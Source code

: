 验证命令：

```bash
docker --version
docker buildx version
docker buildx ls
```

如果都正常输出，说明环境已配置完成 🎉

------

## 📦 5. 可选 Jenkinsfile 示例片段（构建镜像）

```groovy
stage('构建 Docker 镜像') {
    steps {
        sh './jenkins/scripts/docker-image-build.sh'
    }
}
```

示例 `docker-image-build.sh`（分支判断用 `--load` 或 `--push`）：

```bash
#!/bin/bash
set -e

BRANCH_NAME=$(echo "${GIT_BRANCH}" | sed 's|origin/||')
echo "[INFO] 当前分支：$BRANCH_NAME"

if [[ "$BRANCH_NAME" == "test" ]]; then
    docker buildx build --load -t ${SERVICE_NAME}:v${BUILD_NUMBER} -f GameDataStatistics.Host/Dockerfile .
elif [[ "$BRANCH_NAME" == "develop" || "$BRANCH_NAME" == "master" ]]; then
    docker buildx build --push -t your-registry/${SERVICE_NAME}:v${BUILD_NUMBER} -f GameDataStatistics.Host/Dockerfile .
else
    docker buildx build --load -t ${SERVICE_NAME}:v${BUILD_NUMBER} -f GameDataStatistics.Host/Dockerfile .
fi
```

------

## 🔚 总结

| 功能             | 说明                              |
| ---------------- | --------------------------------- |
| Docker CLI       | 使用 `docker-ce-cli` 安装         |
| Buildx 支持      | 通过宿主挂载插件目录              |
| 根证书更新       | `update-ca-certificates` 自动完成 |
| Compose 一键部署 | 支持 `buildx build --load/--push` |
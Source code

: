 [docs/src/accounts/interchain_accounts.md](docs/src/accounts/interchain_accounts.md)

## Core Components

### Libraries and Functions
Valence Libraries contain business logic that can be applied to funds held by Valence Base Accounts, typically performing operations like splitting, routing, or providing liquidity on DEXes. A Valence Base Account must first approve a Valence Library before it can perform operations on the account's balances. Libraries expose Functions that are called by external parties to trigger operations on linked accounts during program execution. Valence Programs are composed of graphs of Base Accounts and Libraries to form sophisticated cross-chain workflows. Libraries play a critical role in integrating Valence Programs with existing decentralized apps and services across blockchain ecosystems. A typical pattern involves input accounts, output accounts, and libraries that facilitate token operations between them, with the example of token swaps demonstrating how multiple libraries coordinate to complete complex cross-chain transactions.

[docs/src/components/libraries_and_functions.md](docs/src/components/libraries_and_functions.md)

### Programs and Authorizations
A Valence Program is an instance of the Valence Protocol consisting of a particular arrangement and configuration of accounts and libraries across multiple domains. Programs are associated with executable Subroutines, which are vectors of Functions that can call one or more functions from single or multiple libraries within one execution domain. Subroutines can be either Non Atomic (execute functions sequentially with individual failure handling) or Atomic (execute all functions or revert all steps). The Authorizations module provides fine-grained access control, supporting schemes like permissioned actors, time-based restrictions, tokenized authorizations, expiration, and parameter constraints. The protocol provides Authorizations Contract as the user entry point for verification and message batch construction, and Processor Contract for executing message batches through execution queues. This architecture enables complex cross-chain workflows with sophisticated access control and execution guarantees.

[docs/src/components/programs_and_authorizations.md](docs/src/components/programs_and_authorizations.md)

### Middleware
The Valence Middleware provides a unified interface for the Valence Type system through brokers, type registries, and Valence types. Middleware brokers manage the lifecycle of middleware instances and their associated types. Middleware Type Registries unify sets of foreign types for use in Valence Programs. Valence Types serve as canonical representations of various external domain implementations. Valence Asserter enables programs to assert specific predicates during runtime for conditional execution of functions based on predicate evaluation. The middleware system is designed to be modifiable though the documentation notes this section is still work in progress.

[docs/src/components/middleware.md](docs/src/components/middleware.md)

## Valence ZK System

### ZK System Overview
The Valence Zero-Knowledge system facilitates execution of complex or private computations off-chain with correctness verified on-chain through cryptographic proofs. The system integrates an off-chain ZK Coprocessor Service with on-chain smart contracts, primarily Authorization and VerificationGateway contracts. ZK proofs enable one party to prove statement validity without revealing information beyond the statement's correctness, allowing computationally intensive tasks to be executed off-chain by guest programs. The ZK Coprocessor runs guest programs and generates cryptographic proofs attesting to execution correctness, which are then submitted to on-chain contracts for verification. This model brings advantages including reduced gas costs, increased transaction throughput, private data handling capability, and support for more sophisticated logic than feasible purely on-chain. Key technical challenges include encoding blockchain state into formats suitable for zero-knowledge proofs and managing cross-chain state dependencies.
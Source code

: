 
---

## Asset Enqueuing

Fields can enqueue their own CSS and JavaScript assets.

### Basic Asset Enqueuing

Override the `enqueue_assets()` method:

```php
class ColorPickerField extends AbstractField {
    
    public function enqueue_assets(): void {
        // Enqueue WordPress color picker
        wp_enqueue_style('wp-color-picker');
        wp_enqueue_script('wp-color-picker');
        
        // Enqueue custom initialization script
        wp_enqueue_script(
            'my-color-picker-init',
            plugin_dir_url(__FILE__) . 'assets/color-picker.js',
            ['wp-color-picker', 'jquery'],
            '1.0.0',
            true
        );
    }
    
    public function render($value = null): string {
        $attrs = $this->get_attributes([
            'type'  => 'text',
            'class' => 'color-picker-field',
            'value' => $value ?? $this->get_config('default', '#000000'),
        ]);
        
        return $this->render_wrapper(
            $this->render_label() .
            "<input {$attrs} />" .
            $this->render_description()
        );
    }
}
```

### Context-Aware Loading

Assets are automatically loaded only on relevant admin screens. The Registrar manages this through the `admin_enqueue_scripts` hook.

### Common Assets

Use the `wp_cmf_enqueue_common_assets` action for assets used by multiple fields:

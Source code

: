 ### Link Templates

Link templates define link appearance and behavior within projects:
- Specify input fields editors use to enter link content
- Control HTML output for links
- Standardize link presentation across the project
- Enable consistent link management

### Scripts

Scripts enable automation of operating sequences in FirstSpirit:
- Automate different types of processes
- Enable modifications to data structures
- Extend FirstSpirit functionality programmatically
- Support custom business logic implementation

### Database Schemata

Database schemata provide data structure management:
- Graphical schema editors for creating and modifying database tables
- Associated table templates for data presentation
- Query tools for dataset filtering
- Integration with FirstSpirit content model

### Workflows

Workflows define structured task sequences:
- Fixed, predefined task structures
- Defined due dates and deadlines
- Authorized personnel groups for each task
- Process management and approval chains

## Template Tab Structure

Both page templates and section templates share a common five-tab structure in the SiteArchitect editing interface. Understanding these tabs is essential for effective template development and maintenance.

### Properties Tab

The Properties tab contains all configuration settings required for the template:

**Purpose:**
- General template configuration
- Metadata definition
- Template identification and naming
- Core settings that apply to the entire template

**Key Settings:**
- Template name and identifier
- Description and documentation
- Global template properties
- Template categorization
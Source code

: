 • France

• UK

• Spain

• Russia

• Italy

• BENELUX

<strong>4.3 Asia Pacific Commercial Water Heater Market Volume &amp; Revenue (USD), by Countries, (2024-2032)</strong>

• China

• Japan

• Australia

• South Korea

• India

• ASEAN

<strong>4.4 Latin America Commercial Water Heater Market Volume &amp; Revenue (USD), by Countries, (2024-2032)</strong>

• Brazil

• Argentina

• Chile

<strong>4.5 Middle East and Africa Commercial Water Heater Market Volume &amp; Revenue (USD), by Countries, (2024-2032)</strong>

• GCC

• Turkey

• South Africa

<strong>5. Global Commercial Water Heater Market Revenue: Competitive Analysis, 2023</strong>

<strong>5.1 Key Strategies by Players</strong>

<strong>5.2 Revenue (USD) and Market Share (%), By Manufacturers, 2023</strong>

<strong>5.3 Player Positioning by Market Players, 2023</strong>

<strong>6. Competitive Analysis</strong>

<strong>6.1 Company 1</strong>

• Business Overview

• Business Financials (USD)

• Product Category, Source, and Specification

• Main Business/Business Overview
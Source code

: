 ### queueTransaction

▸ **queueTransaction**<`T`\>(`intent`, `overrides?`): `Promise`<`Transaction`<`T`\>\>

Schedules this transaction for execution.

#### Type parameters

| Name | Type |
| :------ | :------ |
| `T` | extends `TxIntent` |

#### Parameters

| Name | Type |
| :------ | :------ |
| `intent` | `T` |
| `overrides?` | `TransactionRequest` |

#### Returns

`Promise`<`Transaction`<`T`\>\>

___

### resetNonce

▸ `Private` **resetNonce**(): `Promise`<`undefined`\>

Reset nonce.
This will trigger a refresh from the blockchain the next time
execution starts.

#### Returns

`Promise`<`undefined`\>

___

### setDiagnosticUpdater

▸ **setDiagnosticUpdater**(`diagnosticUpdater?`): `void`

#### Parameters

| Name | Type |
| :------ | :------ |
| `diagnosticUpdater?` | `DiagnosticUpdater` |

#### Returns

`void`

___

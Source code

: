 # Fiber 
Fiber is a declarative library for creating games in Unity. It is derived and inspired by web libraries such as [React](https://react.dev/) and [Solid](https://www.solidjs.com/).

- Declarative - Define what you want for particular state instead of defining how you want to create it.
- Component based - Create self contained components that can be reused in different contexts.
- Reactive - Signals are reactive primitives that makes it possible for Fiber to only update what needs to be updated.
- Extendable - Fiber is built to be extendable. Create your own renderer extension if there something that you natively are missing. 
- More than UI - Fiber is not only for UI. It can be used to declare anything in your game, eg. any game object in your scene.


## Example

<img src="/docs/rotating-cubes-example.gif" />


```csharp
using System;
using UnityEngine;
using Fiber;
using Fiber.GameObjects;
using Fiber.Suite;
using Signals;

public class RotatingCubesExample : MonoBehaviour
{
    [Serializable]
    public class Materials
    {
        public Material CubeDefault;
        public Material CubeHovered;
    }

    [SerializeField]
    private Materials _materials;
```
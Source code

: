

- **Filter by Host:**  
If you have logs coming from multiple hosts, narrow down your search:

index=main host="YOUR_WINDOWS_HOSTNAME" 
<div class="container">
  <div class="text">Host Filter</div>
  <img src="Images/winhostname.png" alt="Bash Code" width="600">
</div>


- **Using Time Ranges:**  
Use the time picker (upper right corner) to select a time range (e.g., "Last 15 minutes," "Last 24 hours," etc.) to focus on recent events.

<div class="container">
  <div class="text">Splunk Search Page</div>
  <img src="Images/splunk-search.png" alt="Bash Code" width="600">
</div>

Assignment: From the data above, copy out every line with the string "Analysis" in it.

Exercise response:
<strong>5. Global Commercial Water Heater Market Revenue: Competitive Analysis, 2023</strong>
<strong>6. Competitive Analysis</strong>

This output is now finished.